SEC Refocuses on Accounting Fraud
The Securities and Exchange Commission is reportedly preparing to turn its attention to accounting fraud cases after being diverted in recent years to Ponzi schemes and subprime mortgage fraud in the wake of the financial crisis.
The Wall Street Journal reported Monday that the SEC is planning to target accounting fraud and financial disclosure cases once again, which used to make up a larger proportion of civil enforcement cases. From 2003 to 2005, they comprised approximately 25 percent of the SEC’s enforcement actions, but that proportion dropped to around 11 percent in the fiscal year ending Sept. 30, 2012.
Now the SEC will be armed with more sophisticated software that will analyze terms in the management discussion and analysis portion of financial reports, looking for telltale signs of earnings skullduggery.

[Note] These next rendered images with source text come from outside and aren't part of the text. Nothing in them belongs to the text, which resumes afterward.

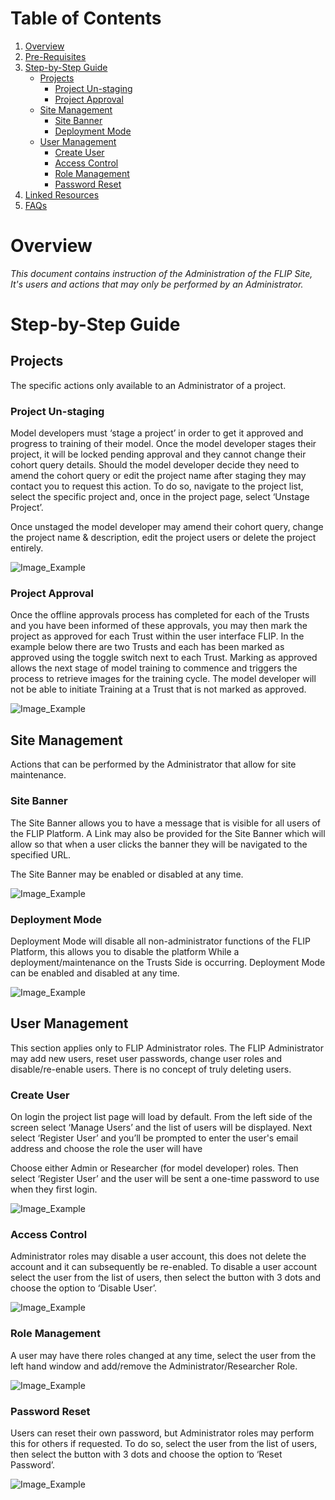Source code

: # Table of Contents
1. [Overview](#overview)
2. [Pre-Requisites](#pre-requisites)
3. [Step-by-Step Guide](#step-by-step-guide)
    - [Projects](#projects)
      - [Project Un-staging](#project-unstaging) 
      - [Project Approval](#project-approval)
    - [Site Management](#site-management)
      - [Site Banner](#site-banner)
      - [Deployment Mode](#deployment-mode)
    - [User Management](#user-management)
      - [Create User](#create-user)
      - [Access Control](#access-control)
      - [Role Management](#role-management)
      - [Password Reset](#password-reset)
4. [Linked Resources](#linked-resources)
5. [FAQs](#faqs)

# Overview
*This document contains instruction of the Administration of the FLIP Site, It's users and actions that may only be performed
by an Administrator.*

# Step-by-Step Guide

## Projects
The specific actions only available to an Administrator of a project.

### Project Un-staging

Model developers must ‘stage a project’ in order to get it approved and progress to
training of their model. Once the model developer stages their project, it will be locked
pending approval and they cannot change their cohort query details. Should the model
developer decide they need to amend the cohort query or edit the project name after
staging they may contact you to request this action. To do so, navigate to the project list,
select the specific project and, once in the project page, select ‘Unstage Project’.

Once unstaged the model developer may amend their cohort query, change the project
name & description, edit the project users or delete the project entirely.


![Image_Example](../assets/flip/unstage-project.gif)

### Project Approval

Once the offline approvals process has completed for each of the Trusts and you have
been informed of these approvals, you may then mark the project as approved for each
Trust within the user interface FLIP. In the example below there are two Trusts and each
has been marked as approved using the toggle switch next to each Trust. Marking as
approved allows the next stage of model training to commence and triggers the process
to retrieve images for the training cycle. The model developer will not be able to
initiate Training at a Trust that is not marked as approved.

![Image_Example](../assets/flip/approve-project.gif)

## Site Management

Actions that can be performed by the Administrator that allow for site maintenance.

### Site Banner

The Site Banner allows you to have a message that is visible for all users of the FLIP Platform.
A Link may also be provided for the Site Banner which will allow so that when a user clicks the banner
they will be navigated to the specified URL.

The Site Banner may be enabled or disabled at any time.

![Image_Example](../assets/admin/site-banner.gif)

### Deployment Mode

Deployment Mode will disable all non-administrator functions of the FLIP Platform, this allows you to disable the platform
While a deployment/maintenance on the Trusts Side is occurring. Deployment Mode can be enabled and disabled at any time.

![Image_Example](../assets/admin/deployment-mode.gif)

## User Management

This section applies only to FLIP Administrator roles. The FLIP Administrator may add new
users, reset user passwords, change user roles and disable/re-enable users. There is no
concept of truly deleting users.

### Create User

On login the project list page will load by default. From the left side of the screen select
‘Manage Users’ and the list of users will be displayed. Next select ‘Register User’ and you’ll
be prompted to enter the user's email address and choose the role the user will have

Choose either Admin or Researcher (for model developer) roles. Then select ‘Register User’
and the user will be sent a one-time password to use when they first login.

![Image_Example](../assets/admin/create-user.gif)

### Access Control

Administrator roles may disable a user account, this does not delete the account and it
can subsequently be re-enabled. To disable a user account select the user from the list of
users, then select the button with 3 dots and choose the option to ‘Disable User’.

![Image_Example](../assets/admin/user-enable-disable.gif)

### Role Management

A user may have there roles changed at any time, select the user from the left hand window and add/remove
the Administrator/Researcher Role.

![Image_Example](../assets/admin/role-assignment.gif)

### Password Reset

Users can reset their own password, but Administrator roles may perform this for others if
requested. To do so, select the user from the list of users, then select the button with 3 dots
and choose the option to ‘Reset Password’.

![Image_Example](../assets/admin/reset-password.gif)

For example, when a company spends much of the MD&A describing a relatively harmless accounting treatment, that could be a signal that they are avoiding discussion of riskier issues that have emerged in the business.
The SEC has a tough new chairman at the helm, with the appointment of former federal prosecutor Mary Jo White, whose team in New York put mob boss John Gotti behind bars in the 1990s, along with the terrorists behind the 1993 bombing of the World Trade Center. She also has a pair of new co-directors of the SEC’s Division of Enforcement who are also former federal prosecutors, George Canellos and Andrew Ceresney.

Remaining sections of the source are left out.